Lots of outfits use PostgreSQL code to some extent. Hence my reference to “extremes.” Netezza and some of the CEP outfits are more in the middle.
CAM
Hello Curt. A number of points —
– Netezza’s DBMS is a PostgreSQL fork.
– DATAllegro, to be precise, is an appliance rather than a DBMS, and Ingres is the DBMS on the appliance. Similarly, for precision’s sake: Infobright has created an engine that plugs into the MySQL framework, essentially an alternative to the MyISAM engine, which was formerly the best choice for analytical work.
– Greenplum appears to be doing quite well, with significant growth in paid customers for their Greenplum DB (formerly known as Bizgres MPP).
– EnterpriseDB has some intentions of rivaling Greenplum as an enhancement of PostgreSQL for data warehousing. They’d do this by integrating PostgreSQL MPP technology they acquired for ExtenDB last summer-fall.
– It of course would make sense for Vertica to “emulate” PostgreSQL given that Stonebraker was behind Postgres and is behind Vertica. Vertica is a commercialization of the open-source academic project C-Store, just as Illustra was a commercialization of mid-’90s Postgres.
I’m almost ready to put (figurative) pen to paper and write up the report on “open source (based) data warehousing” that I’ve been talking about for 5-6 months now.
Seth,
Look again at the DATAllegro technology.
And when you say “formerly known a Bizgres MPP”, are you talking about sales in conjunction with Sun, or something else?
Best,
CAM
Look again at the DATAllegro technology?
See http://datallegro.com/images/v3_node_large.jpg . Ingres is the DBMS on the DATAllegro appliance.
According to a Feb 2007 press release, “DATAllegro has used the Ingres open source database in its data warehouse appliance since 2004”: http://datallegro.com/pr/2_20_07_datallegro_ingres.asp .
Bizgres MPP is what Greenplum DB used to be called. That’s on all supported platforms: Linux and OSX in addition to Solaris. The company changed the name of their only commercial product to match the company’s own name. The company actually used to be known as Metapa and their product was originally called Metapa Cluster Database.
Seth,
Please look at resources such as http://www.dbms2.com/2006/09/20/myths-datallegro-ingres-open-source/ or, perhaps even more to the point, Stuart Frost’s second comment on http://www.dbms2.com/2006/07/03/datallegro%E2%80%99s-technical-strategy/
DATAllegro doesn’t use the Ingres optimizer. DATAllegro query execution leaves Ingres multiple times during a typical query (because the Ingres instances run on single nodes only). There is no Ingres subsystem to DATAllegro’s software of which one can correctly say “Oh, Ingres is doing all the DBMSy parts, and what’s around is something other than a DBMS.” Any definition of “DBMS” under which Ingres is “the” DBMS on the DATAllegro appliance is not one I would endorse, and I suspect I’m in the large majority in using the term that way.
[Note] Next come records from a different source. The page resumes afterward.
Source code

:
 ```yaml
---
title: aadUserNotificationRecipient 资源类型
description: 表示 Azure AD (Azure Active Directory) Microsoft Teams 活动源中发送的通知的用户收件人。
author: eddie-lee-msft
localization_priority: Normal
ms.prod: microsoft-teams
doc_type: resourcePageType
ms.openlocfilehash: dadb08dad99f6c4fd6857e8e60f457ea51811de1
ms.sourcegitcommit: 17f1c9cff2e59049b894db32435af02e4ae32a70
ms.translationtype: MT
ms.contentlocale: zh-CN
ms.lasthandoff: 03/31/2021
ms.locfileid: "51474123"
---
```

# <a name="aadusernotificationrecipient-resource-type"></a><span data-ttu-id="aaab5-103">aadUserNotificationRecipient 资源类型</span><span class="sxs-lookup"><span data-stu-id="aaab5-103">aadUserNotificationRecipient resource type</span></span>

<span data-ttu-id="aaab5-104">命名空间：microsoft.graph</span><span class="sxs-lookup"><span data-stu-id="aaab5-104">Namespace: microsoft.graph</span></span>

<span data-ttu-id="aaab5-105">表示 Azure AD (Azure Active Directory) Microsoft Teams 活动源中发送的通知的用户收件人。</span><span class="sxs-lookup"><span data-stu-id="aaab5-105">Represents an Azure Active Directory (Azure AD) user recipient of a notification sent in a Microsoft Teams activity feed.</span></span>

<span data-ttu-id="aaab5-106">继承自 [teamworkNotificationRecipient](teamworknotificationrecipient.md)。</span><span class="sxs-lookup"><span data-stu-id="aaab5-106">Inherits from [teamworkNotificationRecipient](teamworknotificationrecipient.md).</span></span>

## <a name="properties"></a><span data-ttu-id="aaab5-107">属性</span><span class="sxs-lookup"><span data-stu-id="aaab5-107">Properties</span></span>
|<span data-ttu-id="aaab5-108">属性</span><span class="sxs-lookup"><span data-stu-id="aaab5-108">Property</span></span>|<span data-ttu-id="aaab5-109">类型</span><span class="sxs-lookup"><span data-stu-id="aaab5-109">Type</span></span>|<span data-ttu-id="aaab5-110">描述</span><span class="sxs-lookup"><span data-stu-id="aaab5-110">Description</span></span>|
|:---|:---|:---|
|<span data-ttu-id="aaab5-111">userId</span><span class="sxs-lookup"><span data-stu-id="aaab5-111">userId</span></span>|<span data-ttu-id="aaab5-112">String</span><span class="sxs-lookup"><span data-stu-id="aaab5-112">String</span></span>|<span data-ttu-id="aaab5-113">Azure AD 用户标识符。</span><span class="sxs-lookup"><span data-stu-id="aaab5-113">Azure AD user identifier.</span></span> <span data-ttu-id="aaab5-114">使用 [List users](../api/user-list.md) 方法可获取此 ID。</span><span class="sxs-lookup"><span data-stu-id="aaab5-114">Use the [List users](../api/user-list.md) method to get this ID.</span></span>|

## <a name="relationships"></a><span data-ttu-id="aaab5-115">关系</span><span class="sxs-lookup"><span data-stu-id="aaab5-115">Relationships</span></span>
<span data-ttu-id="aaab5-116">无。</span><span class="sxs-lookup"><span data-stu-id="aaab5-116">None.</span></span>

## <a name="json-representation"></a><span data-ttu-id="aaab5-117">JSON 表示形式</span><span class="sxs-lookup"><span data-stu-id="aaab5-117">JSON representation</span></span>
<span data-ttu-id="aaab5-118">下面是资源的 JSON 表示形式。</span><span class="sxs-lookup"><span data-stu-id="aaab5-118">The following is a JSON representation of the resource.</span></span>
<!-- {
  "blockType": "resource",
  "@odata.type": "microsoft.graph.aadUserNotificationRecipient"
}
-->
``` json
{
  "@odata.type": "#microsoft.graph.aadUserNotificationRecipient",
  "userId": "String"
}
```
If it doesn’t build and execute the query plans, it’s not a DBMS to me. Ingres doesn’t do all of that for DATAllegro, so it’s not the whole DBMS.
Is this now clearer?
Best,
CAM
It is a very interesting market, with all the new rdbms popping up as an alternative to the old giant’s oracle/db2/mssql/sybase…
Though not all base their code on postgres.
We have 100% our own code base here at Scimore.com, with some intriguing features. E.g. horizontal scale out.
Anyone have an exhaustive list of the new rdbms up comers?
Regards, Thomas
Seth,
I talked today with Andy Astor, CEO of EnterpriseDB, and he confirmed that your view of their plans is inaccurate. Or maybe it’s your view of Greenplum that in my opinion is inaccurate. It will be a looooong time before EnterpriseDB supports more than the occasional data warehouse with >10 terabytes of user data. By way of contrast, the sweet spot of the data warehouse appliance market now is 5-30 Tb, and headed up quickly by another factor of 5.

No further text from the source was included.